▸ What you will do: Write the listing out once more, with every line exactly as it stands.

►

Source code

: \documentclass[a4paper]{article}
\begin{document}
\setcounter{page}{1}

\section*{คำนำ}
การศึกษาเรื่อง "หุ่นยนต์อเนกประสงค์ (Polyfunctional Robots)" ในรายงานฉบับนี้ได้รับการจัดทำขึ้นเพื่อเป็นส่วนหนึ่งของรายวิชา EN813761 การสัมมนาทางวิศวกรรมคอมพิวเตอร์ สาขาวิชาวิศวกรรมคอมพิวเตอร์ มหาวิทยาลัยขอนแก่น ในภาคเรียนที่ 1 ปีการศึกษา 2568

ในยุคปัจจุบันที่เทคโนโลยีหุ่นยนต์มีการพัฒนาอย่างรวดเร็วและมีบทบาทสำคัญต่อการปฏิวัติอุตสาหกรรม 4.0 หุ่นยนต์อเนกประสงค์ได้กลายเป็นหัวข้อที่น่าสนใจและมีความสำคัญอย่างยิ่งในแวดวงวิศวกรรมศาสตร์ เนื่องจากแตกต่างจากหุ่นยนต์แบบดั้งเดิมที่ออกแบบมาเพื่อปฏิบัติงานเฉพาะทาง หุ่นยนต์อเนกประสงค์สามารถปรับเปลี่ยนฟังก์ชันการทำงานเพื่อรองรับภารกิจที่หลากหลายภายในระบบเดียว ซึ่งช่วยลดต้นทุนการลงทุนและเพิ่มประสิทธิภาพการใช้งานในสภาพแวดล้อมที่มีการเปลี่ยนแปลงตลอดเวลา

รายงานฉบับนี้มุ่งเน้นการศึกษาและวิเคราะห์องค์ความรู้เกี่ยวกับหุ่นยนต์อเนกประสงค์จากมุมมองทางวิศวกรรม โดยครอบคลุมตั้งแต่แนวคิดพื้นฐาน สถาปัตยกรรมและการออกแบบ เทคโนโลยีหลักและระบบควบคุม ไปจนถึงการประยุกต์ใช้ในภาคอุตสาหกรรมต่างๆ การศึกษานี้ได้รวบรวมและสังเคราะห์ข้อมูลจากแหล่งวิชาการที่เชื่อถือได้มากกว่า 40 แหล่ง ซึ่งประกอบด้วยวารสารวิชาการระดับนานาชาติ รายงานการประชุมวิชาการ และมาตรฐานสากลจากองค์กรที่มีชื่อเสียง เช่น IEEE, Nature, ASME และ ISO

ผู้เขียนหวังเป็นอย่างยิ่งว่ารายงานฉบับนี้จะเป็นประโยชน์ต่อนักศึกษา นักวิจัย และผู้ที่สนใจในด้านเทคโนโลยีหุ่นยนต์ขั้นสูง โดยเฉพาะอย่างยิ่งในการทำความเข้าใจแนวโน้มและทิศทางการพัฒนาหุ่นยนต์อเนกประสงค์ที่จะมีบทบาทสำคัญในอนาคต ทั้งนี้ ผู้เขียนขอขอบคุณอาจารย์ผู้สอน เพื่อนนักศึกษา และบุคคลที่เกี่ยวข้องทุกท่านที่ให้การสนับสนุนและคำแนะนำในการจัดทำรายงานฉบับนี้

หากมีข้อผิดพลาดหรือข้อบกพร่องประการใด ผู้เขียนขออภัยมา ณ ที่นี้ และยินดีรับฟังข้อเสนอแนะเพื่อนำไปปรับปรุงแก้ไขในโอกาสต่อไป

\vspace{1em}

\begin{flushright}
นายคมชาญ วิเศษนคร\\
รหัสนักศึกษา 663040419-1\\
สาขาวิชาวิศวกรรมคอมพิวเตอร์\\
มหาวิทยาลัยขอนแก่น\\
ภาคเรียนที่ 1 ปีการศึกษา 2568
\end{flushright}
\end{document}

◄

▸ Answer box:
Source code

: \documentclass[a4paper]{article}
\begin{document}
\setcounter{page}{1}

\section*{คำนำ}
การศึกษาเรื่อง "หุ่นยนต์อเนกประสงค์ (Polyfunctional Robots)" ในรายงานฉบับนี้ได้รับการจัดทำขึ้นเพื่อเป็นส่วนหนึ่งของรายวิชา EN813761 การสัมมนาทางวิศวกรรมคอมพิวเตอร์ สาขาวิชาวิศวกรรมคอมพิวเตอร์ มหาวิทยาลัยขอนแก่น ในภาคเรียนที่ 1 ปีการศึกษา 2568

ในยุคปัจจุบันที่เทคโนโลยีหุ่นยนต์มีการพัฒนาอย่างรวดเร็วและมีบทบาทสำคัญต่อการปฏิวัติอุตสาหกรรม 4.0 หุ่นยนต์อเนกประสงค์ได้กลายเป็นหัวข้อที่น่าสนใจและมีความสำคัญอย่างยิ่งในแวดวงวิศวกรรมศาสตร์ เนื่องจากแตกต่างจากหุ่นยนต์แบบดั้งเดิมที่ออกแบบมาเพื่อปฏิบัติงานเฉพาะทาง หุ่นยนต์อเนกประสงค์สามารถปรับเปลี่ยนฟังก์ชันการทำงานเพื่อรองรับภารกิจที่หลากหลายภายในระบบเดียว ซึ่งช่วยลดต้นทุนการลงทุนและเพิ่มประสิทธิภาพการใช้งานในสภาพแวดล้อมที่มีการเปลี่ยนแปลงตลอดเวลา

รายงานฉบับนี้มุ่งเน้นการศึกษาและวิเคราะห์องค์ความรู้เกี่ยวกับหุ่นยนต์อเนกประสงค์จากมุมมองทางวิศวกรรม โดยครอบคลุมตั้งแต่แนวคิดพื้นฐาน สถาปัตยกรรมและการออกแบบ เทคโนโลยีหลักและระบบควบคุม ไปจนถึงการประยุกต์ใช้ในภาคอุตสาหกรรมต่างๆ การศึกษานี้ได้รวบรวมและสังเคราะห์ข้อมูลจากแหล่งวิชาการที่เชื่อถือได้มากกว่า 40 แหล่ง ซึ่งประกอบด้วยวารสารวิชาการระดับนานาชาติ รายงานการประชุมวิชาการ และมาตรฐานสากลจากองค์กรที่มีชื่อเสียง เช่น IEEE, Nature, ASME และ ISO

ผู้เขียนหวังเป็นอย่างยิ่งว่ารายงานฉบับนี้จะเป็นประโยชน์ต่อนักศึกษา นักวิจัย และผู้ที่สนใจในด้านเทคโนโลยีหุ่นยนต์ขั้นสูง โดยเฉพาะอย่างยิ่งในการทำความเข้าใจแนวโน้มและทิศทางการพัฒนาหุ่นยนต์อเนกประสงค์ที่จะมีบทบาทสำคัญในอนาคต ทั้งนี้ ผู้เขียนขอขอบคุณอาจารย์ผู้สอน เพื่อนนักศึกษา และบุคคลที่เกี่ยวข้องทุกท่านที่ให้การสนับสนุนและคำแนะนำในการจัดทำรายงานฉบับนี้

หากมีข้อผิดพลาดหรือข้อบกพร่องประการใด ผู้เขียนขออภัยมา ณ ที่นี้ และยินดีรับฟังข้อเสนอแนะเพื่อนำไปปรับปรุงแก้ไขในโอกาสต่อไป

\vspace{1em}

\begin{flushright}
นายคมชาญ วิเศษนคร\\
รหัสนักศึกษา 663040419-1\\
สาขาวิชาวิศวกรรมคอมพิวเตอร์\\
มหาวิทยาลัยขอนแก่น\\
ภาคเรียนที่ 1 ปีการศึกษา 2568
\end{flushright}
\end{document}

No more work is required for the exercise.